The gross yield on a rental property generally refers to the realistically achievable annual rent expressed as a percentage of the acquisition cost of the property, assuming no voids or defaults on the part of the tenant. Bear in mind that the acquisition costs includes stamp duty, land registry fees, legal fees (plus VAT), in addition to the purchase price itself.
To arrive at the net yield figure you deduct a percentage amount to provide for all void periods as well as all costs and expenses, actual and imputed. Costs would include letting and management agent commissions, annual OMC charge and levies, LPT, PRTB registration fees, maintenance and repairs, advertising, insurance, legal and accountancy costs. Even if you self-manage a property, you should still account for your time in this calculation in order to arrive at a useful figure to compare with the yield on purely passive investments such as deposits and equities.

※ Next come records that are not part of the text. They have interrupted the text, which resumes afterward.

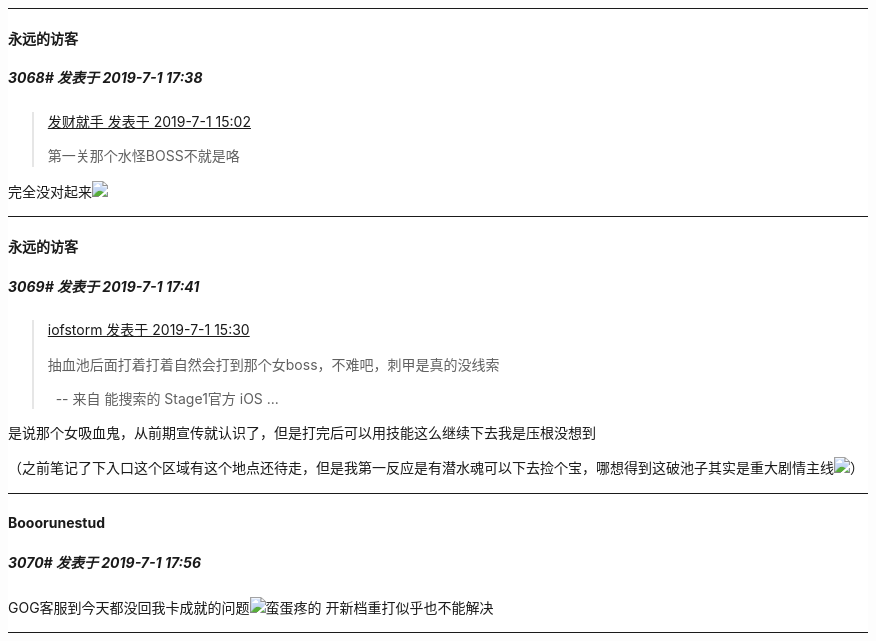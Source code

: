




*****

####  永远的访客  
##### 3068#       发表于 2019-7-1 17:38



<blockquote><a href="httphttps://bbs.saraba1st.com/2b/forum.php?mod=redirect&amp;goto=findpost&amp;pid=44345533&amp;ptid=1652344" target="_blank">发财就手 发表于 2019-7-1 15:02</a>

第一关那个水怪BOSS不就是咯</blockquote>
完全没对起来<img src="https://static.saraba1st.com/image/smiley/face2017/068.png" referrerpolicy="no-referrer">







*****

####  永远的访客  
##### 3069#       发表于 2019-7-1 17:41



<blockquote><a href="httphttps://bbs.saraba1st.com/2b/forum.php?mod=redirect&amp;goto=findpost&amp;pid=44345897&amp;ptid=1652344" target="_blank">iofstorm 发表于 2019-7-1 15:30</a>

抽血池后面打着打着自然会打到那个女boss，不难吧，刺甲是真的没线索


  -- 来自 能搜索的 Stage1官方 iOS ...</blockquote>
是说那个女吸血鬼，从前期宣传就认识了，但是打完后可以用技能这么继续下去我是压根没想到


（之前笔记了下入口这个区域有这个地点还待走，但是我第一反应是有潜水魂可以下去捡个宝，哪想得到这破池子其实是重大剧情主线<img src="https://static.saraba1st.com/image/smiley/face2017/068.png" referrerpolicy="no-referrer">）







*****

####  Booorunestud  
##### 3070#       发表于 2019-7-1 17:56




GOG客服到今天都没回我卡成就的问题<img src="https://static.saraba1st.com/image/smiley/face2017/002.png" referrerpolicy="no-referrer">蛮蛋疼的 开新档重打似乎也不能解决







*****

Having reviewed rental accounts over a prolonged period of time, I would suggest that a gross yield figure should be reduced by 30% to arrive at a useful net figure. Some years expenses will be well below this amount but, as anybody who has ever had to evict a defaulting tenant will tell you, some years they can be well above this amount. In my experience, 30% represents the average amount of expenses, actual and imputed, that a residential rental property will consume from the (anticipated) gross yield over a long-term holding period.
On this basis, a net yield of 7% actually implies a gross yield of 10%. I would suggest that only properties in areas of Dublin with below average incomes would achieve a gross yield anywhere close to 10%. There is a higher risk of renting properties in low income areas as there is a greater likelihood that a tenant will default on the terms of their tenancy and therefore your projected net yield of 7% may not come to pass.
As always, higher return comes with higher risk. There is no such thing as a free lunch in investing.
Would you finance a purchase at 5% to achieve a net yield of 7% on a risky investment? When you allow for the fact that 25% of interest payments (and LPT) are non-deductible for income tax purposes, you start to see that leveraged rental residential properties rarely (if ever) make sense for ordinary investors in the current environment.